Here’s Palko’s example (see also here):

First, hype and next-big-thingism push Uber’s value far beyond any defensible level, then, as reality sets in and investors realize that the original business model, though sound, can never possibly justify the money that’s been put into the company, Uber’s management responds with a series of more and more improbable proposals in order to keep the buzz going.

What can be hard to understand with Uber, as with Armstrong, is how things went on like this for so long. It’s practically conventional wisdom now that Uber is trapped, and it was no secret within the cycling world that Lance was doping. But in both cases lots of influential people stayed on the train for a really long time. Part of it must be the sunk cost fallacy or its intellectual/reputational equivalent, part must be the stock pumping idea (if you have money invested in Uber or reputation invested in Lance, then you’d rather keep the bubble afloat for as long as possible), and part of it must be the calculation that it will all work out (in Uber’s case, that might be public subsidies such as juicy citywide Uber contracts for public transit; for Armstrong perhaps the hope was that his anti-doping adversaries would eventually give up).

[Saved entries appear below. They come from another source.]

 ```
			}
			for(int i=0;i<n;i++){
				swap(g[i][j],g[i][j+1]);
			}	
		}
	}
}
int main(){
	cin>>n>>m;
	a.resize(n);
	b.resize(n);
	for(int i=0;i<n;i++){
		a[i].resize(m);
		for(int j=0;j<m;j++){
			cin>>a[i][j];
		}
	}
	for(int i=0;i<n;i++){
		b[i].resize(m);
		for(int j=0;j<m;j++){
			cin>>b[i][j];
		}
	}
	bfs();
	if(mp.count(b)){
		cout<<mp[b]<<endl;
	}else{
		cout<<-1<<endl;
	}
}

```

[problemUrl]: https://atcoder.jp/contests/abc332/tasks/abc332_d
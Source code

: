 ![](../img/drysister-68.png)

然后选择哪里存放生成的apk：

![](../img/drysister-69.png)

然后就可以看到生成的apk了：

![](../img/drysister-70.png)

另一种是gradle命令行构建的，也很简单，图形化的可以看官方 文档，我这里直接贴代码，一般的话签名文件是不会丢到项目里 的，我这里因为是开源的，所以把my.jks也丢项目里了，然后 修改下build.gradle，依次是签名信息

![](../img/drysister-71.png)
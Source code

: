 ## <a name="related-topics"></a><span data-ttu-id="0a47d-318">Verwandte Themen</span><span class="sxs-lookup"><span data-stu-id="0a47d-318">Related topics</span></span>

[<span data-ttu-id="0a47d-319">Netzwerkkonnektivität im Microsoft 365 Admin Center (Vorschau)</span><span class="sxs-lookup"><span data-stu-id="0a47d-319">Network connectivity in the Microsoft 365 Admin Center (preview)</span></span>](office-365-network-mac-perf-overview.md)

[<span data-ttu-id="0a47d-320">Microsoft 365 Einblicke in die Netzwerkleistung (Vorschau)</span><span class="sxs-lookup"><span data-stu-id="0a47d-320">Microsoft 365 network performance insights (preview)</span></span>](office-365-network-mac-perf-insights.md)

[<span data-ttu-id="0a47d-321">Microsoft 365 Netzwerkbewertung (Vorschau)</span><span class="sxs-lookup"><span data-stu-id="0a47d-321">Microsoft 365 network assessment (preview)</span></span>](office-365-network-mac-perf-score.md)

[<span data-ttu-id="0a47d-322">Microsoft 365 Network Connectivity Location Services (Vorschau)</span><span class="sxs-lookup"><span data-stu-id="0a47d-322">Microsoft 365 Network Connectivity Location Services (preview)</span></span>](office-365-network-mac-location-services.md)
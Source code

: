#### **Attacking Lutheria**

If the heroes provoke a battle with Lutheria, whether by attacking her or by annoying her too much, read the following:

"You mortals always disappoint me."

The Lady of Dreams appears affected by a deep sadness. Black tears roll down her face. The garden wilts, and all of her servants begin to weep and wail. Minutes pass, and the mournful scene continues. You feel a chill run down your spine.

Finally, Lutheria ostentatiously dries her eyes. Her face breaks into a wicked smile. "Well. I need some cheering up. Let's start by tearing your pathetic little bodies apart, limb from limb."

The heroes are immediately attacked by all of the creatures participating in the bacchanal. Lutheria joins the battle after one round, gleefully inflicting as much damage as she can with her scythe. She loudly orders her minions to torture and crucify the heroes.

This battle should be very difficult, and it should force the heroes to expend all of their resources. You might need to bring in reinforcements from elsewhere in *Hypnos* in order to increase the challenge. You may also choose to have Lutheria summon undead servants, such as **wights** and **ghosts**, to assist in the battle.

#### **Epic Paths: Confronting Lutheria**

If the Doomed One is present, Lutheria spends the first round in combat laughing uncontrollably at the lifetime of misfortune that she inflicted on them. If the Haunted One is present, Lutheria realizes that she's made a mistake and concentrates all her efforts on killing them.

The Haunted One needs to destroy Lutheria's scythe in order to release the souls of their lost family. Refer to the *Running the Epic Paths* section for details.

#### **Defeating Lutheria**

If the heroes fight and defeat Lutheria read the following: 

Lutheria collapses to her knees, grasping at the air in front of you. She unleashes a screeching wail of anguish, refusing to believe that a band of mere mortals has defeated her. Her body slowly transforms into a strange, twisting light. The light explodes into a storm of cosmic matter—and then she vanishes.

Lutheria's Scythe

In any case, whatever one thinks about these particular cases, it’s interesting to see the connection between the Ponzi threshold and the Armstrong principle.

17 thoughts on “The Ponzi threshold and the Armstrong principle

  1. > It’s practically conventional wisdom now that Uber is trapped

    Huh? The “conventional wisdom” — which most financial professionals would classify as “current valuation” — is that Uber is worth billions of dollars, perhaps a number like $20 billion. This is down a lot from its valuation a year or two ago, but still hardly “trapped.”

    You (and others) may think that Uber is in real trouble, has no viable path to profitability, is doomed to lose to Wyaymo, whatever. But the market definitely disagrees.

  2. “If you push people to promise more than they can deliver, they’re motivated to cheat.”

    This is always easier said than done. How much push is too much? When you advise a student, do you know his limit? Or when a trainer at the gym takes on a client, does he know the client’s limit? In my opinion, you can and should push, but as to the cut off point, you may never know.

    So, productivity and discipline/ethics go hand in hand. I think let go of one hand while holding tight the other is where the problem is. Just my opinion.

    • Comparing Market Cap to Sales between companies with vastly different capital structures is a highly ineffective way to accomplish anything. Enterprise Value helps compare between capital structures, but even still, you need to be extremely careful to consider if the companies you are comparing are in competitive industries that make strictly zero economic profit or are companies that enjoy incumbent competitive advantages.

      See, for example, any of Bruce Greenwald’s lectures (some available on YouTube).

    • For the world of crypto-currencies, the ripple plan borders on rational. They are sitting on billions of dollars worth of a virtual security that will be worth virtually nothing when the bubble pops. Giving away a few hundred million of that security to keep the illusion going might not be a bad idea. I only hope that the recipients of the charitable foundation part of the plan are unloading the XRP ASAP.